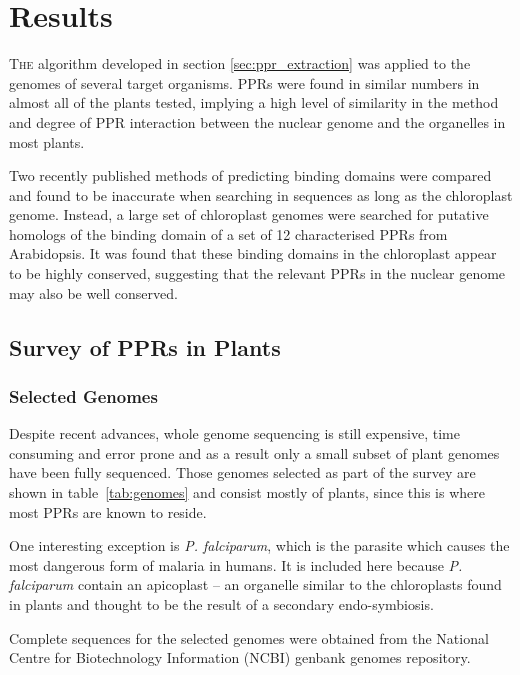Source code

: 
\chapter{Results} 
\label{chap:results}

\lettrine{T}{he} 
algorithm developed in section \ref{sec:ppr_extraction} was applied to the
genomes of several target organisms.
PPRs were found in similar numbers in almost all of the plants tested, implying
a high level of similarity in the method and degree of PPR interaction between
the nuclear genome and the organelles in most plants.

Two recently published methods of predicting binding domains were compared and
found to be inaccurate when searching in sequences as long as the chloroplast
genome.
Instead, a large set of chloroplast genomes were searched
for putative homologs of the binding domain of a set of 12 characterised PPRs 
from Arabidopsis.
It was found that these binding domains in the chloroplast appear to be highly 
conserved, suggesting that the relevant PPRs in the nuclear genome may also be
well conserved.

\section{Survey of PPRs in Plants}
\label{sec:ppr_survey}

\subsection{Selected Genomes}
\label{sec:survey_genomes}

Despite recent advances, whole genome sequencing is still expensive,
time consuming and error prone and as a result only a small subset of plant
genomes have been fully sequenced.
Those genomes selected as part of the survey are shown in 
table~\ref{tab:genomes} and
consist mostly of plants, since this is where most PPRs are known to reside.

One interesting exception is \emph{P. falciparum}, which is the parasite which
causes the most dangerous form of malaria in humans.
It is included here because \emph{P. falciparum} contain an apicoplast -- 
an organelle similar to the chloroplasts found in plants and thought to be the 
result of a secondary endo-symbiosis. 

Complete sequences for the selected genomes were obtained from the National
Centre for Biotechnology Information (NCBI) genbank genomes repository.


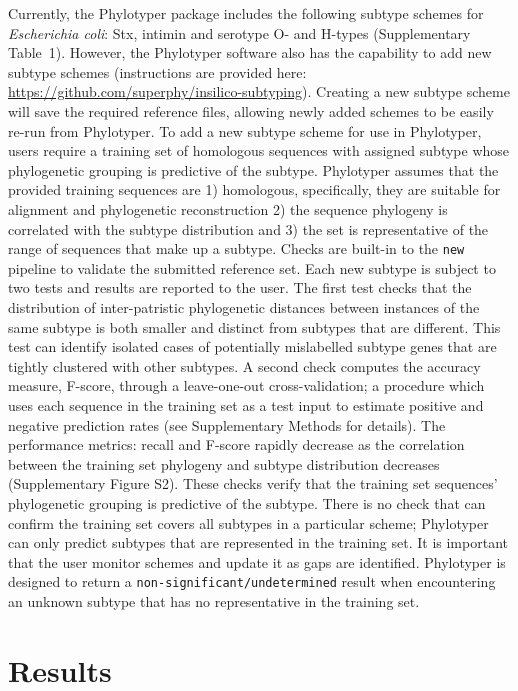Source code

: \documentclass{bioinfo}
\begin{document}
Currently, the Phylotyper package includes the following subtype schemes for \emph{Escherichia coli}: Stx, intimin and serotype O- and H-types  (Supplementary Table~1).
However, the Phylotyper software also has the capability to add new subtype schemes (instructions are provided here: \url{https://github.com/superphy/insilico-subtyping}). 
Creating a new subtype scheme will save the required reference files, allowing newly added schemes to be easily re-run from Phylotyper.
To add a new subtype scheme for use in Phylotyper, users require a training set of homologous sequences with assigned subtype whose phylogenetic grouping is predictive of the subtype.
Phylotyper assumes that the provided training sequences are 1) homologous, specifically, they are suitable for alignment and phylogenetic reconstruction 2) the sequence phylogeny is correlated with the subtype distribution and 3) the set is representative of the range of sequences that make up a subtype.
Checks are built-in to the \texttt{new} pipeline to validate the submitted reference set.
Each new subtype is subject to two tests and results are reported to the user.
The first test checks that the distribution of inter-patristic phylogenetic distances between instances of the same subtype is both smaller and distinct from subtypes that are different.
This test can identify isolated cases of potentially mislabelled subtype genes that are tightly clustered with other subtypes.
A second check computes the accuracy measure, F-score, through a leave-one-out cross-validation; a procedure which uses each sequence in the training set as a test input to estimate positive and negative prediction rates (see Supplementary Methods for details).
The performance metrics: recall and F-score rapidly decrease as the correlation between the training set phylogeny and subtype distribution decreases (Supplementary Figure S2).
These checks verify that the training set sequences' phylogenetic grouping is predictive of the subtype.
There is no check that can confirm the training set covers all subtypes in a particular scheme; Phylotyper can only predict subtypes that are represented in the training set.
It is important that the user monitor schemes and update it as gaps are identified.
Phylotyper is designed to return a \texttt{non-significant/undetermined} result when encountering an unknown subtype that has no representative in the training set.

\section{Results}
\end{document}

★ ★ ★ ★ ★

## What is being asked
In the answer, give only the lines from the top of the data above through the line with "causes the most", reproduced exactly; no picture may appear.

## Solution
Source code

: 
\chapter{Results} 
\label{chap:results}

\lettrine{T}{he} 
algorithm developed in section \ref{sec:ppr_extraction} was applied to the
genomes of several target organisms.
PPRs were found in similar numbers in almost all of the plants tested, implying
a high level of similarity in the method and degree of PPR interaction between
the nuclear genome and the organelles in most plants.

Two recently published methods of predicting binding domains were compared and
found to be inaccurate when searching in sequences as long as the chloroplast
genome.
Instead, a large set of chloroplast genomes were searched
for putative homologs of the binding domain of a set of 12 characterised PPRs 
from Arabidopsis.
It was found that these binding domains in the chloroplast appear to be highly 
conserved, suggesting that the relevant PPRs in the nuclear genome may also be
well conserved.

\section{Survey of PPRs in Plants}
\label{sec:ppr_survey}

\subsection{Selected Genomes}
\label{sec:survey_genomes}

Despite recent advances, whole genome sequencing is still expensive,
time consuming and error prone and as a result only a small subset of plant
genomes have been fully sequenced.
Those genomes selected as part of the survey are shown in 
table~\ref{tab:genomes} and
consist mostly of plants, since this is where most PPRs are known to reside.

One interesting exception is \emph{P. falciparum}, which is the parasite which
causes the most dangerous form of malaria in humans.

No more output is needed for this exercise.